• _Required work_:
Isolate every line in the data with the string "frederic" and copy it.

(Collected data entries)
◆ ◆ ◆ ◆ ◆ ◆ ◆

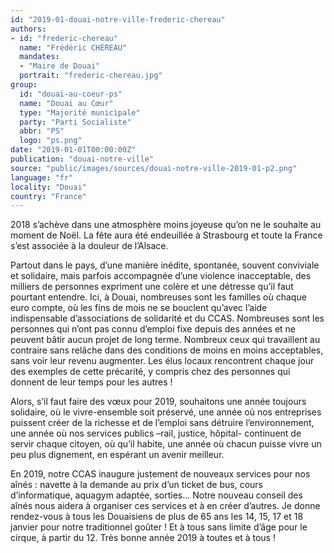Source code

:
 ```yaml
---
id: "2019-01-douai-notre-ville-frederic-chereau"
authors:
- id: "frederic-chereau"
  name: "Frédéric CHÉREAU"
  mandates: 
  - "Maire de Douai"
  portrait: "frederic-chereau.jpg"
group:
  id: "douai-au-coeur-ps"
  name: "Douai au Cœur"
  type: "Majorité municipale"
  party: "Parti Socialiste"
  abbr: "PS"
  logo: "ps.png"
date: "2019-01-01T00:00:00Z"
publication: "douai-notre-ville"
source: "public/images/sources/douai-notre-ville-2019-01-p2.png"
language: "fr"
locality: "Douai"
country: "France"
---
```


2018 s’achève dans une atmosphère moins joyeuse qu’on ne le souhaite au moment de Noël. La fête aura été endeuillée à Strasbourg et toute la France s’est associée à la douleur de l’Alsace.

Partout dans le pays, d’une manière inédite, spontanée, souvent conviviale et solidaire, mais parfois accompagnée d’une violence inacceptable, des milliers de personnes expriment une colère et une détresse qu’il faut pourtant entendre. Ici, à Douai, nombreuses sont les familles où chaque euro compte, où les fins de mois ne se bouclent qu’avec l’aide indispensable d’associations de solidarité et du CCAS. Nombreuses sont les personnes qui n’ont pas connu d’emploi fixe depuis des années et ne peuvent bâtir aucun projet de long terme. Nombreux ceux qui travaillent au contraire sans relâche dans des conditions de moins en moins acceptables, sans voir leur revenu augmenter. Les élus locaux rencontrent chaque jour des exemples de cette précarité, y compris chez des personnes qui donnent de leur temps pour les autres !

Alors, s’il faut faire des vœux pour 2019, souhaitons une année toujours solidaire, où le vivre-ensemble soit préservé, une année où nos entreprises puissent créer de la richesse et de l’emploi sans détruire l’environnement, une année où nos services publics –rail, justice, hôpital- continuent de servir chaque citoyen, où qu’il habite, une année où chacun puisse vivre un peu plus dignement, en espérant un avenir meilleur.

En 2019, notre CCAS inaugure justement de nouveaux services pour nos aînés : navette à la demande au prix d’un ticket de bus, cours d’informatique, aquagym adaptée, sorties… Notre nouveau conseil des aînés nous aidera à organiser ces services et à en créer d’autres. Je donne rendez-vous à tous les Douaisiens de plus de 65 ans les 14, 15, 17 et 18 janvier pour notre traditionnel goûter ! Et à tous sans limite d’âge pour le cirque, à partir du 12. Très bonne année 2019 à toutes et à tous !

◆ ◆ ◆ ◆ ◆ ◆ ◆

• _Result_:
id: "2019-01-douai-notre-ville-frederic-chereau"
- id: "frederic-chereau"
  portrait: "frederic-chereau.jpg"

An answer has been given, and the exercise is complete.